De acordo com o procedimento definido pelo presidente do STF, ministro Edson Fachin, a sessão será aberta às 10h.

Em seguida, a secretária da sessão fará a leitura da ata da sessão anterior da Corte, e Fachin vai realizar as saudações de praxe a todos os ministros.

O ministro chamará o processo para julgamento e passará a palavra ao ministro André Mendonça, que fará a leitura do relatório. O caso chegou a Fachin após Mendonça, relator do Caso Master, informar sobre possíveis conversas entre Moraes e Daniel Vorcaro.

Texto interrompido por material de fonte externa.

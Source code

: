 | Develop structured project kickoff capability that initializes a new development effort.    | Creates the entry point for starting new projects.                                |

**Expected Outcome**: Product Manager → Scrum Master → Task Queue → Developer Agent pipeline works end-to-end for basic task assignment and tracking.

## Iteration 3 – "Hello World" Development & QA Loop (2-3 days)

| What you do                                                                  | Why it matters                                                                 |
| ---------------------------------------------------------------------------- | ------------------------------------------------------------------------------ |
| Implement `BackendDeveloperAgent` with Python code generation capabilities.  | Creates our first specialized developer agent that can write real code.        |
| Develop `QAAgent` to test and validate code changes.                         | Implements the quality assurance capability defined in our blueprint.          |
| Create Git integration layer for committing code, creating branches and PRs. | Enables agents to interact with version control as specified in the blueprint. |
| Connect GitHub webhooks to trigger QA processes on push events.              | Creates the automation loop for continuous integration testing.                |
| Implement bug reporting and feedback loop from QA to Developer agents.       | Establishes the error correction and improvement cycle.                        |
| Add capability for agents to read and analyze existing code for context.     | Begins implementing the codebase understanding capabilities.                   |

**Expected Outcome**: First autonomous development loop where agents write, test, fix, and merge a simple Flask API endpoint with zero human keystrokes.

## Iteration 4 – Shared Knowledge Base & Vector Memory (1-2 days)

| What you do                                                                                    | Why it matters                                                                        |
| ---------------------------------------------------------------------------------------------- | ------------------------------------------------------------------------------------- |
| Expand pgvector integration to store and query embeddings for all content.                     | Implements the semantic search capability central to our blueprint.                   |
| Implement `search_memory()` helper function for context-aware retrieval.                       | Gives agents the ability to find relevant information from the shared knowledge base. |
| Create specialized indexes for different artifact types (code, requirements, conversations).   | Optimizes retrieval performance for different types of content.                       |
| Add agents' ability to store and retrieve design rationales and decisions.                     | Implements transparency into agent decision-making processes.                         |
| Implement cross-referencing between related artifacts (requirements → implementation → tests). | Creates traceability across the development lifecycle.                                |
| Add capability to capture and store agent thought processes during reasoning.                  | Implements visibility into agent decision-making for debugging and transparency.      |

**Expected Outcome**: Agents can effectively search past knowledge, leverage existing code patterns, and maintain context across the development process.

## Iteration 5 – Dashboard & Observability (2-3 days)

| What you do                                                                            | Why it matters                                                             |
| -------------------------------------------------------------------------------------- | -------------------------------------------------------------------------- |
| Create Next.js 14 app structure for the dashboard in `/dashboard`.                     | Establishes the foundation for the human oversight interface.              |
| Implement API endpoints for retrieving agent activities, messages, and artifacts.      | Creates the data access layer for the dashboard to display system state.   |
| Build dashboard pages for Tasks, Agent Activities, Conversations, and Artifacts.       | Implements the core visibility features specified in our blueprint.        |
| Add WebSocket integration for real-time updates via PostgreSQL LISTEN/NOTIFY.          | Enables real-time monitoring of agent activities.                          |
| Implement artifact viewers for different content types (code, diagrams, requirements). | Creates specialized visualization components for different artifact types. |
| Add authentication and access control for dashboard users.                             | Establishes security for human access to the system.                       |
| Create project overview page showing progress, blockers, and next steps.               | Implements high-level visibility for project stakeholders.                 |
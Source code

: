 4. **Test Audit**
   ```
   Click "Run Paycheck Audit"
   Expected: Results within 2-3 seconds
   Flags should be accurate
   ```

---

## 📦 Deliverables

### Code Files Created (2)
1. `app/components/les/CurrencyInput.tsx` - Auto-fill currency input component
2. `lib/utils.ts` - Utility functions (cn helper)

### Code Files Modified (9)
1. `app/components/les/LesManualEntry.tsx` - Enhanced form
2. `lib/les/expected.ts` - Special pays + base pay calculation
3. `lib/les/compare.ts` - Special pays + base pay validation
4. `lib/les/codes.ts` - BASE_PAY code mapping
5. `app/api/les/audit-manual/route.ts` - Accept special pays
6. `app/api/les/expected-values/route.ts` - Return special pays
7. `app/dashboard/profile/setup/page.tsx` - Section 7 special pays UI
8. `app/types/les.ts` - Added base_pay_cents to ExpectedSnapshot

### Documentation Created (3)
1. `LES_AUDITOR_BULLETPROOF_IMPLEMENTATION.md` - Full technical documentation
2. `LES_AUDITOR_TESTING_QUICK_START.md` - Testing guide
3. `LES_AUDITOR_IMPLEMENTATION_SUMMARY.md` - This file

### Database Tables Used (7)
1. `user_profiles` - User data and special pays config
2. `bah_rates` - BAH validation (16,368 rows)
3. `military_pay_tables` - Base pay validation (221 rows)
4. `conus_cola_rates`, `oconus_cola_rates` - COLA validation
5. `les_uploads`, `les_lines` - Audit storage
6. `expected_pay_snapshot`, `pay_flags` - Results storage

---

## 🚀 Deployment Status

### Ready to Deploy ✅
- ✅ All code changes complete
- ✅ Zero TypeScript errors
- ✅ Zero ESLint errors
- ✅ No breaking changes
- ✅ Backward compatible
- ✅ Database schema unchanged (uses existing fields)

Depois, a palavra será dada à Procuradoria-Geral da República (PGR). Após a manifestação da procuradoria, a votação será iniciada.

O STF não confirmou se Alexandre de Moraes poderá participar da sessão.

O plenário também é composto pelos ministros Cristiano Zanin, Flávio Dino, Nunes Marques, Luiz Fux, Cármen Lúcia e Gilmar Mendes.

A participação de Dias Toffoli também não está confirmada. No início deste ano, Toffoli se declarou impedido de participar de julgamentos sobre o caso Master após a imprensa revelar que o ministro é dono de um resort que foi comprado por um fundo de investimentos ligado ao banco.

Mais cedo, o STF confirmou que a sessão da Corte terá transmissão ao vivo pela TV Justiça e pela internet.